Desde a violenta crise iniciada em abril de 2015 com a tentativa de reeleição do presidente, Pierre Nkurunziza, para um terceiro mandato contra o disposto pela Constituição, as torturas no Burundi se tornaram "algo normal".

"Com a desculpa de combater o terrorismo, há uma impunidade total no país. A repressão foi crescendo e agora é sistemática", lamentou Ndikumana, que trabalhou mais de 30 anos como jornalista no Burundi.

Seu pesadelo pessoal começou quando cobria como correspondente da Agência France-Presse (AFP) a morte do ex-chefe de Inteligência e homem de confiança do presidente, Adolphe Nshimiriman, depois que seu veículo foi atacado com um projétil na capital burundinesa.

Naquele momento, Nkurunziza acabava de ser reeleito em meio a grandes protestos do povo e denúncias de fraude eleitoral por parte da comunidade internacional.

O repórter estava tirando fotos - com autorização, assegurou - quando um grupo de agentes do Serviço Nacional de Inteligência o deteve e o colocou dentro de um caminhão onde havia outras seis pessoas, entre elas uma mulher acusada de ter rido da morte do general.

"Todos viram o que aconteceu", criticou Ndikumana em referência às 200 pessoas, entre elas vários membros do governo, que foram testemunhas de sua detenção.

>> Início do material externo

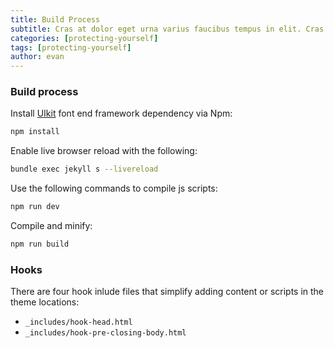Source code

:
 ```yaml
---
title: Build Process
subtitle: Cras at dolor eget urna varius faucibus tempus in elit. Cras a dui imperdiet, tempus metus quis, pharetra turpis.
categories: [protecting-yourself]
tags: [protecting-yourself]
author: evan
---
```


### Build process
Install [UIkit](https://getuikit.com/) font end framework dependency via Npm:
```bash
npm install
```
Enable live browser reload with the following:
```bash
bundle exec jekyll s --livereload
```

Use the following commands to compile js scripts:
```bash
npm run dev
```
Compile and minify:
```bash
npm run build
```

### Hooks
There are four hook inlude files that simplify adding content or scripts in the theme locations:
- `_includes/hook-head.html`
- `_includes/hook-pre-closing-body.html`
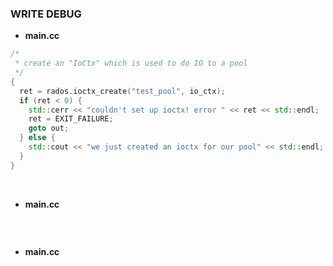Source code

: ### WRITE DEBUG

- **main.cc**
```cpp
/*
 * create an "IoCtx" which is used to do IO to a pool
 */
{
  ret = rados.ioctx_create("test_pool", io_ctx);
  if (ret < 0) {
    std::cerr << "couldn't set up ioctx! error " << ret << std::endl;
    ret = EXIT_FAILURE;
    goto out;
  } else {
    std::cout << "we just created an ioctx for our pool" << std::endl;
  }
}
```

<br>

- **main.cc**
```cpp
```


<br>

- **main.cc**
```cpp
```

"Dentro do veículo, me pediram que me deitasse no chão. Me tiraram os sapatos e as calças. Começaram a me bater com uma barra de ferro", relatou o jornalista, mostrando as partes do corpo que foram alvo das pancadas: as costas, as pernas e as plantas dos pés,

"Tiraram minha bolsa, uma pequena corrente de ouro que usava e minha aliança de casamento. Tentei não deixar que me tirassem a aliança, mas então começaram a me bater com a barra de ferro nos dedos", contou.

A tortura terminou quando um agente se aproximou e pediu que parassem porque seu chefe queria vê-lo. Então, foi levado aos escritórios do Serviço Nacional de Inteligência, onde relatou os maus tratos sofridos.

"Você tem sorte de estar vivo", foram as palavras que o jornalista escutou quando denunciou o acontecido. As autoridades olharam para o outro lado e agora seu caso se soma às muitas denúncias de abusos do governo que ficaram impunes.

Segundo o jornalista, antes da crise, o Burundi era um dos países da região com maior liberdade de imprensa, mas desde o ano passado "tudo isso foi destruído".

Desde então, centenas de pessoas morreram e outras 400 mil tiveram que fugir de casa, segundo a ONU, que enviou ao país um grupo de especialistas para investigar as denúncias de ataques sexuais e estupros coletivas, sumiços e a descoberta de várias valas comuns.

Embora exercer sua profissão no Burundi não tenha sido nada fácil, Ndikumana reconhece que ele gostaria de voltar, apesar de ter consciência de que isso, atualmente, seja "impossível".